Your answer should be an exact copy of the lines from the start of the entries to the line containing "over the coweights", both included.

=== Excerpted data ===

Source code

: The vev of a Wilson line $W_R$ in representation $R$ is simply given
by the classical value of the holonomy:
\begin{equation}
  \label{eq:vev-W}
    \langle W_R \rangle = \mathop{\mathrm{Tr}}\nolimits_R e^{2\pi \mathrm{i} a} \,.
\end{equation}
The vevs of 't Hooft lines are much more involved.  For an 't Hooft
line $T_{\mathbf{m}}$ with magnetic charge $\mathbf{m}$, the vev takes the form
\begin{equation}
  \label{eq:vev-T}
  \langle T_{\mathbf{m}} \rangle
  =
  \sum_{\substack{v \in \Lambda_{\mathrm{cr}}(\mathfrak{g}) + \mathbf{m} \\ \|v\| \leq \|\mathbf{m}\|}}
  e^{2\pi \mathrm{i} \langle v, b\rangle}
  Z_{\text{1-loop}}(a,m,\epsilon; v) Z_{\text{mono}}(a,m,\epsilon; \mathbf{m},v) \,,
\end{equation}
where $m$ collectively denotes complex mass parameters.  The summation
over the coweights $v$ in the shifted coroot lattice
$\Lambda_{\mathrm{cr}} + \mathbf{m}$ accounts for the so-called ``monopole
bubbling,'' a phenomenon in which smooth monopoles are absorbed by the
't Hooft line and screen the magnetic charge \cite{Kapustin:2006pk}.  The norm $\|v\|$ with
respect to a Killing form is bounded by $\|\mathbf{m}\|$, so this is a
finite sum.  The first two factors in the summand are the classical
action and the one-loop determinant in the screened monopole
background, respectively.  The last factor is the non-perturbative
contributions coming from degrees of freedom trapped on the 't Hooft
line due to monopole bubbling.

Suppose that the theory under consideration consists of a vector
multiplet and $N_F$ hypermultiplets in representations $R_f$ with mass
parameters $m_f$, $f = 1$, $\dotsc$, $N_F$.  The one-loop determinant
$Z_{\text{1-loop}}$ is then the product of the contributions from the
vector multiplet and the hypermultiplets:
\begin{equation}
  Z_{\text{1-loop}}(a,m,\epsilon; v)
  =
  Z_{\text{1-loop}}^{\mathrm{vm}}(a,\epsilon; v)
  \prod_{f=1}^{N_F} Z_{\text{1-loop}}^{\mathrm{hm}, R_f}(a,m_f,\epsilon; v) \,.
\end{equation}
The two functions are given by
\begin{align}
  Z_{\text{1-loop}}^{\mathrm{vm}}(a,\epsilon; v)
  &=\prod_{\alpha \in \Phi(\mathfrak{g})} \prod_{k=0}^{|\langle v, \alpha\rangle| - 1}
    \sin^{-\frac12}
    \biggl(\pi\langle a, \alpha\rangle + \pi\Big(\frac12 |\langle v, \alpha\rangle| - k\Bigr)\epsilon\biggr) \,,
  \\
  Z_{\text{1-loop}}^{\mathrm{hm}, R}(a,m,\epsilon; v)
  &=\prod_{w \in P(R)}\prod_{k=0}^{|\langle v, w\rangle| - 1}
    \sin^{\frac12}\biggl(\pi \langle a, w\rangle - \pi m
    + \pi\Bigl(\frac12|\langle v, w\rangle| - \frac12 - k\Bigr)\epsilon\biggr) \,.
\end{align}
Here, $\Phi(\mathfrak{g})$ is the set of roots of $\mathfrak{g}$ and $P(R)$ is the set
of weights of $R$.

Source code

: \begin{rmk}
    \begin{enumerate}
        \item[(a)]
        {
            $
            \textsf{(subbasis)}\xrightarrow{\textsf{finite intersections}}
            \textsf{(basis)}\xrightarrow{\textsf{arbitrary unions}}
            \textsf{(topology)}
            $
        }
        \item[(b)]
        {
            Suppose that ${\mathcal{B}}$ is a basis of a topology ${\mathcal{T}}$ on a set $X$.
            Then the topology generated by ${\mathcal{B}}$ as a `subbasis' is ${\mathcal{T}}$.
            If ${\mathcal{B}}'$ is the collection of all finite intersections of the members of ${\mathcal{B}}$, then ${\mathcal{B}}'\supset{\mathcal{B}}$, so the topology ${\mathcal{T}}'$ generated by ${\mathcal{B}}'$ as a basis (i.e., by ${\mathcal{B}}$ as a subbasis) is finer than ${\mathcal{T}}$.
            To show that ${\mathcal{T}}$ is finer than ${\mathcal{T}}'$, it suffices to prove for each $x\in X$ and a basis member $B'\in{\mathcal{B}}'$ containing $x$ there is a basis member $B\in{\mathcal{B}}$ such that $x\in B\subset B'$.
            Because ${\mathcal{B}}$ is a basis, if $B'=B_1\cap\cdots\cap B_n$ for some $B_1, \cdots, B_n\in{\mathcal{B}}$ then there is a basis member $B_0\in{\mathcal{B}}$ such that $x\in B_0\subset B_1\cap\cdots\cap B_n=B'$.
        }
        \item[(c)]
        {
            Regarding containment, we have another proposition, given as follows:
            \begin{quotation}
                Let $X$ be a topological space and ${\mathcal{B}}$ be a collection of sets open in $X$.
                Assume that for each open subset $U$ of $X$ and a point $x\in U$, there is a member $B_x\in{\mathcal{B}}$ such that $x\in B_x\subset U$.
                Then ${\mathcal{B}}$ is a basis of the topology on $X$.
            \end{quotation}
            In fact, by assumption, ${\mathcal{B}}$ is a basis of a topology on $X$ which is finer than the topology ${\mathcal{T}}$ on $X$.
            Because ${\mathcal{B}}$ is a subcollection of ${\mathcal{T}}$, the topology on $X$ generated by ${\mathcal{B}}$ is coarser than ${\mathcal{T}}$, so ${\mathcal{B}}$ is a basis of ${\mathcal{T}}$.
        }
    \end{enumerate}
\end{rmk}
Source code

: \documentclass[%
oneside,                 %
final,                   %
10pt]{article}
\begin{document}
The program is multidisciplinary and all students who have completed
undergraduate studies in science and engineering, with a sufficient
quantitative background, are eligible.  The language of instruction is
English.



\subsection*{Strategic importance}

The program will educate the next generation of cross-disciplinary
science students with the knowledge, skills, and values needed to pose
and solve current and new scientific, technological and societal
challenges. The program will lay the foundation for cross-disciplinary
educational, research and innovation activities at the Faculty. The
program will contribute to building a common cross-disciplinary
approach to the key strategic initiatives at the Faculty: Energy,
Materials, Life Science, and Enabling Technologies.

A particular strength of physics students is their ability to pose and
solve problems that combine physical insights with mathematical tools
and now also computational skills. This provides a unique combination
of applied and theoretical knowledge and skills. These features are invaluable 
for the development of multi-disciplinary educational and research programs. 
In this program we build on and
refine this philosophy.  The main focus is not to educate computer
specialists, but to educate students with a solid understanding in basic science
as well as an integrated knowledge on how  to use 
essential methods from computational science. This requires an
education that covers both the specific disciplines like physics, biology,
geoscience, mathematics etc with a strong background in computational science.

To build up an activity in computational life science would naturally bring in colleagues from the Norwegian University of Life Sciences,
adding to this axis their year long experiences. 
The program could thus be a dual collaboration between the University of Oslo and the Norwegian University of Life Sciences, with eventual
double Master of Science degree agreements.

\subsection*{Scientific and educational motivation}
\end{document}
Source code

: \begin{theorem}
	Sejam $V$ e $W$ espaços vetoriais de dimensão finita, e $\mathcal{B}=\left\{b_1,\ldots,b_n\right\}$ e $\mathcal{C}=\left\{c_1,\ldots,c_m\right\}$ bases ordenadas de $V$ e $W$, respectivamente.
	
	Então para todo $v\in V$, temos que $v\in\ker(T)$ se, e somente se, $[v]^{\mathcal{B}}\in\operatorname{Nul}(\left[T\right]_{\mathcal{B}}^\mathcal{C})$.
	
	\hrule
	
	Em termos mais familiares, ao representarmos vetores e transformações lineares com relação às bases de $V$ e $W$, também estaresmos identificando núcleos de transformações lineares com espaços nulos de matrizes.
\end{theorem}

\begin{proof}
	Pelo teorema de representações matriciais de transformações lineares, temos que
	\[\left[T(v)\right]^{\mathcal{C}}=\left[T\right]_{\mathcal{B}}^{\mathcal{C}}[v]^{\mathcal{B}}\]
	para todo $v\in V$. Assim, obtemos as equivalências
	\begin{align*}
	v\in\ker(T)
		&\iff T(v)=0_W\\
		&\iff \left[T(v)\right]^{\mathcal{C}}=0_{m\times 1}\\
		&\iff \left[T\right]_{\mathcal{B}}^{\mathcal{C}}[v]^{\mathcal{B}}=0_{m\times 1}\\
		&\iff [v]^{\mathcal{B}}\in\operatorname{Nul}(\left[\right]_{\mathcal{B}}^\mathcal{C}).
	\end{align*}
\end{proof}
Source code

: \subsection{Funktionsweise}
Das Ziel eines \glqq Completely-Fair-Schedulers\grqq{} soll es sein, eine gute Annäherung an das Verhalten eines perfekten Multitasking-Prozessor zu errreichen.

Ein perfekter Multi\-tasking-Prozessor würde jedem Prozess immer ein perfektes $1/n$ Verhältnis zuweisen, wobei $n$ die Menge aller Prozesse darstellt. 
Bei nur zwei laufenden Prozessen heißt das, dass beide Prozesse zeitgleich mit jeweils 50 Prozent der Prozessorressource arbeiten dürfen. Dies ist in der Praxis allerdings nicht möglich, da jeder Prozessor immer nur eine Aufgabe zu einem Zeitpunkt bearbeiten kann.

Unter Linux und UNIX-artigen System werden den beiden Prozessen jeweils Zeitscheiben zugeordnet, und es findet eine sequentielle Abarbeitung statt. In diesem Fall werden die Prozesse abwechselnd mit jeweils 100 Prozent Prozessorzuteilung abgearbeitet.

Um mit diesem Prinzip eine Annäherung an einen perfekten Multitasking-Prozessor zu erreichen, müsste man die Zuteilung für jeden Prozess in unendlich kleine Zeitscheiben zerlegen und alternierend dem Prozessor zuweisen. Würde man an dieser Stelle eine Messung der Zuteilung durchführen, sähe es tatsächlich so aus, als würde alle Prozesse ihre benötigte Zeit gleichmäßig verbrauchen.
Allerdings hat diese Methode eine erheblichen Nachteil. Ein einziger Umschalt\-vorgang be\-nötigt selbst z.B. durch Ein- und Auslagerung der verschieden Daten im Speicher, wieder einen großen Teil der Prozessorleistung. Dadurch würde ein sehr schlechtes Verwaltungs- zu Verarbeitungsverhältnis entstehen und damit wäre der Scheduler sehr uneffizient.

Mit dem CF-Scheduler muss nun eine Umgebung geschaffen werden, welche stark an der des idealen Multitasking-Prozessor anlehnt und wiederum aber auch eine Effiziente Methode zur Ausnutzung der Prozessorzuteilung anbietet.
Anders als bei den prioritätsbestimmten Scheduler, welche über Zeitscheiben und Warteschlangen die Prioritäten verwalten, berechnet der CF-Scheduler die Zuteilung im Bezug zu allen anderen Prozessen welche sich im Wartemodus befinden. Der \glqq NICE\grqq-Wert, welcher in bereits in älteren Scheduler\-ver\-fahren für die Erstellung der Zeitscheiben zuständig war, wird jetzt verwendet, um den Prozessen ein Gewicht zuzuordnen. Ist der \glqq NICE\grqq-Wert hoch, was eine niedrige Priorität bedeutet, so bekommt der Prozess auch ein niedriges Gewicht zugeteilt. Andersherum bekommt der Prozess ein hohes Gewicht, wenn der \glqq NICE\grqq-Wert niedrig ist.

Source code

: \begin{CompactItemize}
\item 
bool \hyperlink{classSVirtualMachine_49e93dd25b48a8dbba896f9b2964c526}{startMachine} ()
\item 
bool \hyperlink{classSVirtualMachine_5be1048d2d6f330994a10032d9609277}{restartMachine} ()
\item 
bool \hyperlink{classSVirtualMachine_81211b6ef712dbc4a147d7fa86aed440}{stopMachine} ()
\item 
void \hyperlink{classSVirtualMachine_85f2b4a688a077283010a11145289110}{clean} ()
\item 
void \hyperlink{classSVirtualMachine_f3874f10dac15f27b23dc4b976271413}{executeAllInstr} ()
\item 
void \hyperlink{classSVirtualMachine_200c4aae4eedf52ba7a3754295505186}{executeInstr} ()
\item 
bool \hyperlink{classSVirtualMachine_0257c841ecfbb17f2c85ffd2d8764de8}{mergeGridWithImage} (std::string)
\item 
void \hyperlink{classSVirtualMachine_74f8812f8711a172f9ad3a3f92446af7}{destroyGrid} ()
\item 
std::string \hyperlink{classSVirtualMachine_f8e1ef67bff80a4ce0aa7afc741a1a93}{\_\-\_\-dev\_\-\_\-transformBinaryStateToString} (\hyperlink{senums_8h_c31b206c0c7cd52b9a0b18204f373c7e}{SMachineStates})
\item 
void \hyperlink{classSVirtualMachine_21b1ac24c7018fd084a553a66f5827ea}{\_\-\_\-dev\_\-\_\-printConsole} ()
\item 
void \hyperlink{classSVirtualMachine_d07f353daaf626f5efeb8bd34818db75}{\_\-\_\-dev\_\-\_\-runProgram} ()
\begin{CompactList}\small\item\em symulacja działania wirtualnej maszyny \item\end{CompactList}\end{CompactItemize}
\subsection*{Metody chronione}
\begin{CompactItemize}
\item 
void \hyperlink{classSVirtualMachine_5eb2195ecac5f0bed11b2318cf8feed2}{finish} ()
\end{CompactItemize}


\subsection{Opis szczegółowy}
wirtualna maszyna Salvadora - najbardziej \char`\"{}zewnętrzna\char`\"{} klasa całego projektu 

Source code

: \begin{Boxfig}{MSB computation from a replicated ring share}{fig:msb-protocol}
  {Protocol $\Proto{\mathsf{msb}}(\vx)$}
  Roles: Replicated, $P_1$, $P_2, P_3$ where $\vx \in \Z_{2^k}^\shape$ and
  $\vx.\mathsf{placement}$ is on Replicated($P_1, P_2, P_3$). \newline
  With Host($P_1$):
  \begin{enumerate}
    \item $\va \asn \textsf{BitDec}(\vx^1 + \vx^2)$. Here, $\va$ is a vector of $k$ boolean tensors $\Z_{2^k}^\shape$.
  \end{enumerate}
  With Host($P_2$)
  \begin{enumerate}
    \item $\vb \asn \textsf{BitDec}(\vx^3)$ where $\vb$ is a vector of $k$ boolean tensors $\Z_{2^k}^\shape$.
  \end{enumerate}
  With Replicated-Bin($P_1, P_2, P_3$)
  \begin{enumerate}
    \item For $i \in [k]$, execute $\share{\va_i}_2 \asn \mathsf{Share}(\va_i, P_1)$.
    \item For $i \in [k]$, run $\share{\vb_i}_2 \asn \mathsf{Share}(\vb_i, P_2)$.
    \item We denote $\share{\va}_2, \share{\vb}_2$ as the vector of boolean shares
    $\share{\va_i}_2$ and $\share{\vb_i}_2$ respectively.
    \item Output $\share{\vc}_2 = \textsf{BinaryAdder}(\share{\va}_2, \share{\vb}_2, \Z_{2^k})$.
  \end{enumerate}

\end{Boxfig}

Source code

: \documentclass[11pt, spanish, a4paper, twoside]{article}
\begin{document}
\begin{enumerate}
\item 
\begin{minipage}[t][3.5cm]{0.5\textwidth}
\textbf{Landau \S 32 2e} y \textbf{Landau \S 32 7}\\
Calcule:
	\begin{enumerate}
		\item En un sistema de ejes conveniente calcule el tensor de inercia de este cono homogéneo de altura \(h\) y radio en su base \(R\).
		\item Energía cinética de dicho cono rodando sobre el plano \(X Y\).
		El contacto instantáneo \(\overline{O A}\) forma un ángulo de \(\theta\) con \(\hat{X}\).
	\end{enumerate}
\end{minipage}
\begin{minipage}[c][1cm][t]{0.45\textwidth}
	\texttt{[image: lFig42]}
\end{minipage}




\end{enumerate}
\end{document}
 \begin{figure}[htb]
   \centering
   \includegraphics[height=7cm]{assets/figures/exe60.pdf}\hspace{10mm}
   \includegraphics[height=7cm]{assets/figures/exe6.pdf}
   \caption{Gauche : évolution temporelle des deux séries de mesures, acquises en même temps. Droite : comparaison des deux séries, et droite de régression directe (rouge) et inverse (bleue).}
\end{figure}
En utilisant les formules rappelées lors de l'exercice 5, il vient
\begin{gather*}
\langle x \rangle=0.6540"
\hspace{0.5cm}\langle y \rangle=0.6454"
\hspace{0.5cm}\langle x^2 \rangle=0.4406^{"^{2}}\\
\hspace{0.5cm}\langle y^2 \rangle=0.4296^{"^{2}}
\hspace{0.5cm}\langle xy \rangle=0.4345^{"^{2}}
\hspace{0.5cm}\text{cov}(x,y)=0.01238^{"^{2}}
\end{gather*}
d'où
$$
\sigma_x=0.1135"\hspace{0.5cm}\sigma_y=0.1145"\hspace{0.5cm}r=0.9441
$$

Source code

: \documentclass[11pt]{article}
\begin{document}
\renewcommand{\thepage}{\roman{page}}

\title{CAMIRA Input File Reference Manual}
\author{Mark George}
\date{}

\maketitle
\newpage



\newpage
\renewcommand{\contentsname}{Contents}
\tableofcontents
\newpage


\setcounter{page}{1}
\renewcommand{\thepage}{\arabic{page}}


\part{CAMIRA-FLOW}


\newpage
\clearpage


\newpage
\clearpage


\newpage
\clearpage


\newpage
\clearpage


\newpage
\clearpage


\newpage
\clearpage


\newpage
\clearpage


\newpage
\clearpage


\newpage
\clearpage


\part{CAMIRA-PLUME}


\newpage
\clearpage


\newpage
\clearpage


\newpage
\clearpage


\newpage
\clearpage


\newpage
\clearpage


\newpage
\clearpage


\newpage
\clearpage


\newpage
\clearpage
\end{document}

===

* Answer for the task *
Source code

: The vev of a Wilson line $W_R$ in representation $R$ is simply given
by the classical value of the holonomy:
\begin{equation}
  \label{eq:vev-W}
    \langle W_R \rangle = \mathop{\mathrm{Tr}}\nolimits_R e^{2\pi \mathrm{i} a} \,.
\end{equation}
The vevs of 't Hooft lines are much more involved.  For an 't Hooft
line $T_{\mathbf{m}}$ with magnetic charge $\mathbf{m}$, the vev takes the form
\begin{equation}
  \label{eq:vev-T}
  \langle T_{\mathbf{m}} \rangle
  =
  \sum_{\substack{v \in \Lambda_{\mathrm{cr}}(\mathfrak{g}) + \mathbf{m} \\ \|v\| \leq \|\mathbf{m}\|}}
  e^{2\pi \mathrm{i} \langle v, b\rangle}
  Z_{\text{1-loop}}(a,m,\epsilon; v) Z_{\text{mono}}(a,m,\epsilon; \mathbf{m},v) \,,
\end{equation}
where $m$ collectively denotes complex mass parameters.  The summation
over the coweights $v$ in the shifted coroot lattice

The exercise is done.